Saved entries
▼

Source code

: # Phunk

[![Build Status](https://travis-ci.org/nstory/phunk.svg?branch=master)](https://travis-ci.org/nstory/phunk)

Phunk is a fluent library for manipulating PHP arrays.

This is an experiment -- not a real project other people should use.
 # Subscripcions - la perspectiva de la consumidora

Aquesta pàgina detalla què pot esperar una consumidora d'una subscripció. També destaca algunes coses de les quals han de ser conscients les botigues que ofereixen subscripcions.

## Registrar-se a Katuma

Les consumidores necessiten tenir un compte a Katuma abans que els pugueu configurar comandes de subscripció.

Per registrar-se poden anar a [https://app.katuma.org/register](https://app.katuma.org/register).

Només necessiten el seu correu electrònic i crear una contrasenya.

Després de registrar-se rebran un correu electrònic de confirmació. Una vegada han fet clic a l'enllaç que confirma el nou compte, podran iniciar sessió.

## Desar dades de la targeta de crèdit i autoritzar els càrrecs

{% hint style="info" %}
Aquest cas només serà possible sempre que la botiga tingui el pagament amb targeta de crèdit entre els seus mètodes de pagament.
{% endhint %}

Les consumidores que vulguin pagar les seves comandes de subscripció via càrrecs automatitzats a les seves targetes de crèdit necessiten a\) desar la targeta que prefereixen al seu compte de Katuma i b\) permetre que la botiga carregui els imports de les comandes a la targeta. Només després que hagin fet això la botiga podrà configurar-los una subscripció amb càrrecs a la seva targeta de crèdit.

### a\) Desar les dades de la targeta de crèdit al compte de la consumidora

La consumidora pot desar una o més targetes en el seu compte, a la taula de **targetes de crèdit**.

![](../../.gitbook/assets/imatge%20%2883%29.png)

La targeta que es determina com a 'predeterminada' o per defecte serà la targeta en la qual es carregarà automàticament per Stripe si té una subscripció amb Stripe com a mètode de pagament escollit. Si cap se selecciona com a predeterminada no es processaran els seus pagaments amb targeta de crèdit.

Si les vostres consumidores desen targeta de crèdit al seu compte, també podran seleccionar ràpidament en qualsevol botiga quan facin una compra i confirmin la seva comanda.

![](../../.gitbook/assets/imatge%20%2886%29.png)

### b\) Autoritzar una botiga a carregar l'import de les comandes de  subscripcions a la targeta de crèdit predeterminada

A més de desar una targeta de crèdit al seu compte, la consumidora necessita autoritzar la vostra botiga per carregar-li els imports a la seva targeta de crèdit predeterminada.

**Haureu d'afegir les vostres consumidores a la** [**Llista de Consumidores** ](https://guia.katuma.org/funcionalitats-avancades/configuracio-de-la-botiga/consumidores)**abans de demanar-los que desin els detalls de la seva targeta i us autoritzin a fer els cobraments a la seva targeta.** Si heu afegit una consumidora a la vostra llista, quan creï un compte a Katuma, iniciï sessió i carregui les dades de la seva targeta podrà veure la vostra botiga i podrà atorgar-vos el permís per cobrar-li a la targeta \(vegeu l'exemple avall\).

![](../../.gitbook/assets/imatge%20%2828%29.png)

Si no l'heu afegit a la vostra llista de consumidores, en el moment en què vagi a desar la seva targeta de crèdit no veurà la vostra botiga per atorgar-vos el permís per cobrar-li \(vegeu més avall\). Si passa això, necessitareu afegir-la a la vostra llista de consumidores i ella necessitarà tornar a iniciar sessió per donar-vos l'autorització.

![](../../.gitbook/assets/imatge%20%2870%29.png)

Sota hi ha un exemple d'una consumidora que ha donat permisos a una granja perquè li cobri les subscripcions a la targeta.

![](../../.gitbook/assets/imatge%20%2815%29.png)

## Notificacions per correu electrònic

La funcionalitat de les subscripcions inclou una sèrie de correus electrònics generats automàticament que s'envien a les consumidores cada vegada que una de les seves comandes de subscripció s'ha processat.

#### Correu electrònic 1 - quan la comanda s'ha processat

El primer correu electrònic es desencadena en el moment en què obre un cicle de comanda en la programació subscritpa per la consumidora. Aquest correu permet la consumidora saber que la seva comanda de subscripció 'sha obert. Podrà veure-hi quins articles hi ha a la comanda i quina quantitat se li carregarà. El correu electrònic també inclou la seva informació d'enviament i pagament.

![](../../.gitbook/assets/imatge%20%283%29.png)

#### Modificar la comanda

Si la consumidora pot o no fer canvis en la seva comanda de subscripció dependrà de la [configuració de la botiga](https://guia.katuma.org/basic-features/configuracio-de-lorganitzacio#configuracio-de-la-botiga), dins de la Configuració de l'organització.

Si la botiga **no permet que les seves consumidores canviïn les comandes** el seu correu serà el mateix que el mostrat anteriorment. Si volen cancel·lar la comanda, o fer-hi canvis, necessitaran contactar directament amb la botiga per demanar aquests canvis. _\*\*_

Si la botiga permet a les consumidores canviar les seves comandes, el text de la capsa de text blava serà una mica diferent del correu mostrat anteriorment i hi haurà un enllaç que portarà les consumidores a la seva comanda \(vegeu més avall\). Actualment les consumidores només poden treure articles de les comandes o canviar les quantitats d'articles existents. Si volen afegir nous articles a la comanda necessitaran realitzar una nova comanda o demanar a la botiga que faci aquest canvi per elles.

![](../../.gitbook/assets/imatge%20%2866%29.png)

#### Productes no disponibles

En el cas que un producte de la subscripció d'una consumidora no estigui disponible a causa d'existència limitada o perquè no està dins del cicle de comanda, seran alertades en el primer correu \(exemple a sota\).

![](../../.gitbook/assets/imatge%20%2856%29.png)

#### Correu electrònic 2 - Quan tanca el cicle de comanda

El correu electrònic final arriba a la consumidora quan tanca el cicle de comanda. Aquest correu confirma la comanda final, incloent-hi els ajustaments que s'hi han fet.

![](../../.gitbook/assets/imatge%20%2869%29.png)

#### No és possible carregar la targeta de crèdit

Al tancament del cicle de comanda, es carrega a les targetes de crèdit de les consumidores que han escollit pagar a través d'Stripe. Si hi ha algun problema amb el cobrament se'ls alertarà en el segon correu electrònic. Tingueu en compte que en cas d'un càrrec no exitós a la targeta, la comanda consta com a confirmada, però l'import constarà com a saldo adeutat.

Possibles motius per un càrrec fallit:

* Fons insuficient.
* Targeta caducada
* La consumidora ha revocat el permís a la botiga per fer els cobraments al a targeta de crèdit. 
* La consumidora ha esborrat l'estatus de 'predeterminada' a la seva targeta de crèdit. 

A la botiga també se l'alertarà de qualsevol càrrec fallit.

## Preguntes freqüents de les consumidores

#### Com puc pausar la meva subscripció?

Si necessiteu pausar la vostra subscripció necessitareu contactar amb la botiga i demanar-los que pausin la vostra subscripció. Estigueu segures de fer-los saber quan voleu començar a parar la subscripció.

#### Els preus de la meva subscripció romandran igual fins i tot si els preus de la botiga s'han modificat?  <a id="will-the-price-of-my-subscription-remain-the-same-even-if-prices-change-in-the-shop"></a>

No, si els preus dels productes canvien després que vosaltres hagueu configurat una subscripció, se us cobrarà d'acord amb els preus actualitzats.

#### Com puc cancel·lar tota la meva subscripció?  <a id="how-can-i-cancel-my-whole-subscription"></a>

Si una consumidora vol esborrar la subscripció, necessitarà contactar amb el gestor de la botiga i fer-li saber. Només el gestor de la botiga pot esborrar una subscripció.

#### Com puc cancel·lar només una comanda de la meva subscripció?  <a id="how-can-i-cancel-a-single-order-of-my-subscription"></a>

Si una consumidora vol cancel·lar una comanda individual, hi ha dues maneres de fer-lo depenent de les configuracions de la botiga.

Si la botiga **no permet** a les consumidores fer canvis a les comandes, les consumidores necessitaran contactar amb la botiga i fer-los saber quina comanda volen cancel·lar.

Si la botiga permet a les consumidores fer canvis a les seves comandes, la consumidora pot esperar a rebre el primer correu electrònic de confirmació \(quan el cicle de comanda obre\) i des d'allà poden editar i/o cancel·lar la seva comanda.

▲

**Task to complete**
Work through the entries above and report the number of lines that include "podran", with nothing else.

**Result**
2